Parece no ser mucho tema para narrar una novela. Sin embargo, ese hombre recuerda, oye, ve caer la tarde en algo que podría ser un perpetuo domingo. Y ese hombre está solo. Está más solo que nadie, y, según sus propias palabras, ha estado más solo que nadie la mayor parte de las horas, días y años que componen su vida.
No está solo por elección, al contrario, siempre quiso ser parte de la humanidad, tener una mujer, tal vez hijos, algo a lo cual llamar hogar, amigos, compañeros, padre, hermano.
Todo se fue, murió o, simplemente, no sucedió. Y la eterna sensación, casi certeza, de que en algún lugar encontraría una puerta, y, con el solo hecho de abrirla, una vida completamente distinta lo estaría esperando.

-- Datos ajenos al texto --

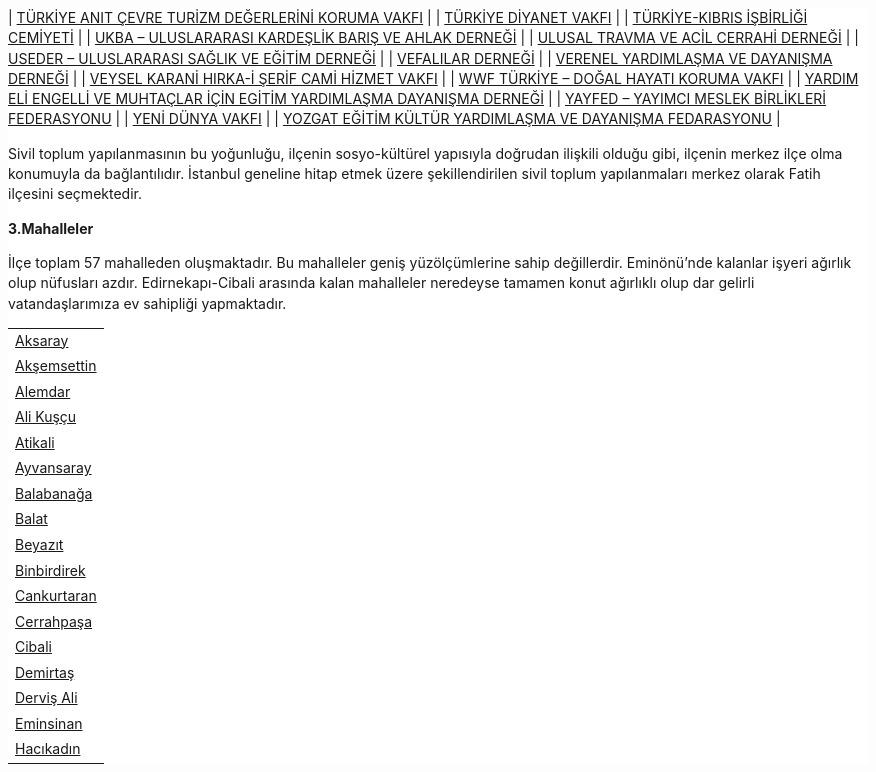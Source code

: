 | [TÜRKİYE ANIT ÇEVRE TURİZM DEĞERLERİNİ KORUMA VAKFI](http://rehber.11880.com.tr/details/cga0a722713jbg45b1akcbd_437hahca?what=Birlikler%20Vak%C4%B1flar%20ve%20Dernekler&where=%C4%B0stanbul%20fatih) |
| [TÜRKİYE DİYANET VAKFI](http://rehber.11880.com.tr/details/_5136c260g156fd44b77d11a__a635ch?what=Birlikler%20Vak%C4%B1flar%20ve%20Dernekler&where=%C4%B0stanbul%20fatih) |
| [TÜRKİYE-KIBRIS İŞBİRLİĞİ CEMİYETİ](http://rehber.11880.com.tr/details/754e150ab5ci6gbe0h1ia_d50j10321i?what=Birlikler%20Vak%C4%B1flar%20ve%20Dernekler&where=%C4%B0stanbul%20fatih) |
| [UKBA – ULUSLARARASI KARDEŞLİK BARIŞ VE AHLAK DERNEĞİ](http://rehber.11880.com.tr/details/aa57_ga3cgdg7h12_bce_7340152dg6j?what=Birlikler%20Vak%C4%B1flar%20ve%20Dernekler&where=%C4%B0stanbul%20fatih) |
| [ULUSAL TRAVMA VE ACİL CERRAHİ DERNEĞİ](http://rehber.11880.com.tr/details/5_dg442d0h4_5f6h2652070637a5_06b?what=Birlikler%20Vak%C4%B1flar%20ve%20Dernekler&where=%C4%B0stanbul%20fatih) |
| [USEDER – ULUSLARARASI SAĞLIK VE EĞİTİM DERNEĞİ](http://rehber.11880.com.tr/details/2i_4ab__670f4cbk4f_d0_62276e7232?what=Birlikler%20Vak%C4%B1flar%20ve%20Dernekler&where=%C4%B0stanbul%20fatih) |
| [VEFALILAR DERNEĞİ](http://rehber.11880.com.tr/details/_bdf1dc0116j1235ah0e6j7534553g_a?what=Birlikler%20Vak%C4%B1flar%20ve%20Dernekler&where=%C4%B0stanbul%20fatih) |
| [VERENEL YARDIMLAŞMA VE DAYANIŞMA DERNEĞİ](http://rehber.11880.com.tr/details/311f21d5cf0h_i3ebk0gb25d26chdb43?what=Birlikler%20Vak%C4%B1flar%20ve%20Dernekler&where=%C4%B0stanbul%20fatih) |
| [VEYSEL KARANİ HIRKA-İ ŞERİF CAMİ HİZMET VAKFI](http://rehber.11880.com.tr/details/07_c0jd675_h31_e071e_05i3136_237?what=Birlikler%20Vak%C4%B1flar%20ve%20Dernekler&where=%C4%B0stanbul%20fatih) |
| [WWF TÜRKİYE – DOĞAL HAYATI KORUMA VAKFI](http://rehber.11880.com.tr/details/c66iab30b0605a6g707c64af166_2fai?what=Birlikler%20Vak%C4%B1flar%20ve%20Dernekler&where=%C4%B0stanbul%20fatih) |
| [YARDIM ELİ ENGELLİ VE MUHTAÇLAR İÇİN EGİTİM YARDIMLAŞMA DAYANIŞMA DERNEĞİ](http://rehber.11880.com.tr/details/__0f47daa6cb1b35d7a0a_1160706e7d?what=Birlikler%20Vak%C4%B1flar%20ve%20Dernekler&where=%C4%B0stanbul%20fatih) |
| [YAYFED – YAYIMCI MESLEK BİRLİKLERİ FEDERASYONU](http://rehber.11880.com.tr/details/a5a3ac40235cbb_0c40c240d2a614idd?what=Birlikler%20Vak%C4%B1flar%20ve%20Dernekler&where=%C4%B0stanbul%20fatih) |
| [YENİ DÜNYA VAKFI](http://rehber.11880.com.tr/details/cd1g7b1b535b7c0_bg4d64754a772g54?what=Birlikler%20Vak%C4%B1flar%20ve%20Dernekler&where=%C4%B0stanbul%20fatih) |
| [YOZGAT EĞİTİM KÜLTÜR YARDIMLAŞMA VE DAYANIŞMA FEDARASYONU](http://rehber.11880.com.tr/details/ah716i7304cb3ib35kb4_f7gaf0fc3_1?what=Birlikler%20Vak%C4%B1flar%20ve%20Dernekler&where=%C4%B0stanbul%20fatih) |

Sivil toplum yapılanmasının bu yoğunluğu, ilçenin sosyo-kültürel yapısıyla doğrudan ilişkili olduğu gibi, ilçenin merkez ilçe olma konumuyla da bağlantılıdır. İstanbul geneline hitap etmek üzere şekillendirilen sivil toplum yapılanmaları merkez olarak Fatih ilçesini seçmektedir.

**3.Mahalleler**

İlçe toplam 57 mahalleden oluşmaktadır. Bu mahalleler geniş yüzölçümlerine sahip değillerdir. Eminönü’nde kalanlar işyeri ağırlık olup nüfusları azdır. Edirnekapı-Cibali arasında kalan mahalleler neredeyse tamamen konut ağırlıklı olup dar gelirli vatandaşlarımıza ev sahipliği yapmaktadır.

|     |
| --- |
| [Aksaray](http://tr.wikipedia.org/wiki/Aksaray,_Fatih) |
| [Akşemsettin](http://tr.wikipedia.org/wiki/Ak%C5%9Femsettin,_Fatih) |
| [Alemdar](http://tr.wikipedia.org/wiki/Alemdar,_Fatih) |
| [Ali Kuşçu](http://tr.wikipedia.org/wiki/Ali_Ku%C5%9F%C3%A7u,_Fatih) |
| [Atikali](http://tr.wikipedia.org/wiki/Atikali,_Fatih) |
| [Ayvansaray](http://tr.wikipedia.org/wiki/Ayvansaray,_Fatih) |
| [Balabanağa](http://tr.wikipedia.org/wiki/Balabana%C4%9Fa,_Fatih) |
| [Balat](http://tr.wikipedia.org/wiki/Balat,_Fatih) |
| [Beyazıt](http://tr.wikipedia.org/wiki/Beyaz%C4%B1t,_Fatih) |
| [Binbirdirek](http://tr.wikipedia.org/wiki/Binbirdirek,_Fatih) |
| [Cankurtaran](http://tr.wikipedia.org/wiki/Cankurtaran,_Fatih) |
| [Cerrahpaşa](http://tr.wikipedia.org/wiki/Cerrahpa%C5%9Fa,_Fatih) |
| [Cibali](http://tr.wikipedia.org/wiki/Cibali,_Fatih) |
| [Demirtaş](http://tr.wikipedia.org/wiki/Demirta%C5%9F,_Fatih) |
| [Derviş Ali](http://tr.wikipedia.org/wiki/Dervi%C5%9F_Ali,_Fatih) |
| [Eminsinan](http://tr.wikipedia.org/wiki/Eminsinan,_Fatih) |
| [Hacıkadın](http://tr.wikipedia.org/wiki/Hac%C4%B1kad%C4%B1n,_Fatih) |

Mientras tanto, siente la inutilidad de tener un alma, carece de un porqué, un para qué, un lugar adonde ir, y recuerda sus vagabundeos azarosos por las calles, sin destino, viendo vivir, amar, reír, escuchando a la gente hablar con propiedad y convicción de temas a los cuales solo se puede llegar desde una certeza derivada de la pertenencia, con la sensación de que el hecho de formar parte está al alcance de la mano; el ser parte es solo girar un pestillo, abrir una puerta y entrar a la vida, a la calma, al hogar.
Quizá en estos tiempos de soledad y furia sea fácil identificase con el narrador y su impotencia. Quizá en estos tiempos de voracidad y ausencia sea tiempo de leer este libro para comprender que los solos somos millones, y entender que eso no nos hace sentir ni ser menos solos, ni estos tiempos son tan nuevos como creemos.
El libro fue escrito en 1933; Thomas Wolfe, el autor de esta maravillosa novela corta, vivió poco. Nació en 1900 en Estados Unidos y murió a los treinta y ocho años. William Faulkner dijo que era el mejor escritor de su generación y Sinclair Lewis lo citó en su discurso de asunción del Premio Nobel según da cuenta la solapa del libro.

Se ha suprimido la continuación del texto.